Two men once prayed at length before Rabbi Eliezer. The first stretched his Amidah far beyond the usual length, swaying and adding private petitions until the congregation grew restless. The second raced through his words so quickly that he finished almost before he started.

Rabbi Eliezer's students came to him afterward, troubled. "Master, the first man was praying too long. And the second was praying too briefly. Both seemed wrong."

Rabbi Eliezer answered them quietly.

"The one who prayed long," he said, "was not praying longer than Moses, who once stood before God for forty days and forty nights on the mountain, pleading for Israel after the sin of the calf (Exodus 34:28). If Moses prayed for forty days, who are we to criticize a man for praying a few extra minutes?

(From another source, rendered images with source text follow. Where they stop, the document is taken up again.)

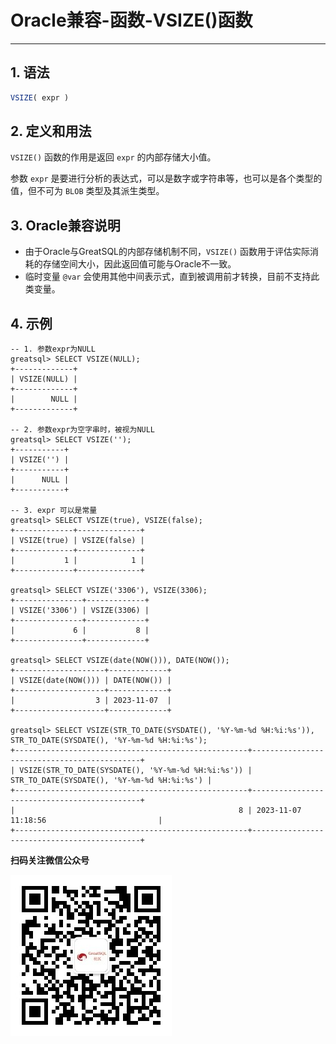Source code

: # Oracle兼容-函数-VSIZE()函数
---


## 1. 语法

```sql
VSIZE( expr )
```

## 2. 定义和用法

`VSIZE()` 函数的作用是返回 `expr` 的内部存储大小值。

参数 `expr` 是要进行分析的表达式，可以是数字或字符串等，也可以是各个类型的值，但不可为 `BLOB` 类型及其派生类型。

## 3. Oracle兼容说明

- 由于Oracle与GreatSQL的内部存储机制不同，`VSIZE()` 函数用于评估实际消耗的存储空间大小，因此返回值可能与Oracle不一致。
- 临时变量 `@var` 会使用其他中间表示式，直到被调用前才转换，目前不支持此类变量。


## 4. 示例


```
-- 1. 参数expr为NULL
greatsql> SELECT VSIZE(NULL);
+-------------+
| VSIZE(NULL) |
+-------------+
|        NULL |
+-------------+

-- 2. 参数expr为空字串时，被视为NULL
greatsql> SELECT VSIZE('');
+-----------+
| VSIZE('') |
+-----------+
|      NULL |
+-----------+

-- 3. expr 可以是常量
greatsql> SELECT VSIZE(true), VSIZE(false);
+-------------+--------------+
| VSIZE(true) | VSIZE(false) |
+-------------+--------------+
|           1 |            1 |
+-------------+--------------+

greatsql> SELECT VSIZE('3306'), VSIZE(3306);
+---------------+-------------+
| VSIZE('3306') | VSIZE(3306) |
+---------------+-------------+
|             6 |           8 |
+---------------+-------------+

greatsql> SELECT VSIZE(date(NOW())), DATE(NOW());
+--------------------+-------------+
| VSIZE(date(NOW())) | DATE(NOW()) |
+--------------------+-------------+
|                  3 | 2023-11-07  |
+--------------------+-------------+

greatsql> SELECT VSIZE(STR_TO_DATE(SYSDATE(), '%Y-%m-%d %H:%i:%s')), STR_TO_DATE(SYSDATE(), '%Y-%m-%d %H:%i:%s');
+----------------------------------------------------+---------------------------------------------+
| VSIZE(STR_TO_DATE(SYSDATE(), '%Y-%m-%d %H:%i:%s')) | STR_TO_DATE(SYSDATE(), '%Y-%m-%d %H:%i:%s') |
+----------------------------------------------------+---------------------------------------------+
|                                                  8 | 2023-11-07 11:18:56                         |
+----------------------------------------------------+---------------------------------------------+
```




**扫码关注微信公众号**

![greatsql-wx](../../greatsql-wx.jpg)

"And the one who prayed short was not praying shorter than Moses either, who, when his sister Miriam was struck with leprosy at the edge of the camp, cried out only five Hebrew words — El na refa na lah, 'Please, God, heal her please' (Numbers 12:13). That prayer was the length of a breath, and God accepted it."

The Exempla preserves Rabbi Eliezer's teaching because it dissolves a false argument. The right length of a prayer is not fixed. What matters is the inward match: a long prayer that refuses to leave God's side, or a short prayer in a moment so urgent there is no room for extra words. Both have a prophet's precedent.

(From The Exempla of the Rabbis, Moses Gaster, 1924, no. 185, based on Berakhot 34a.)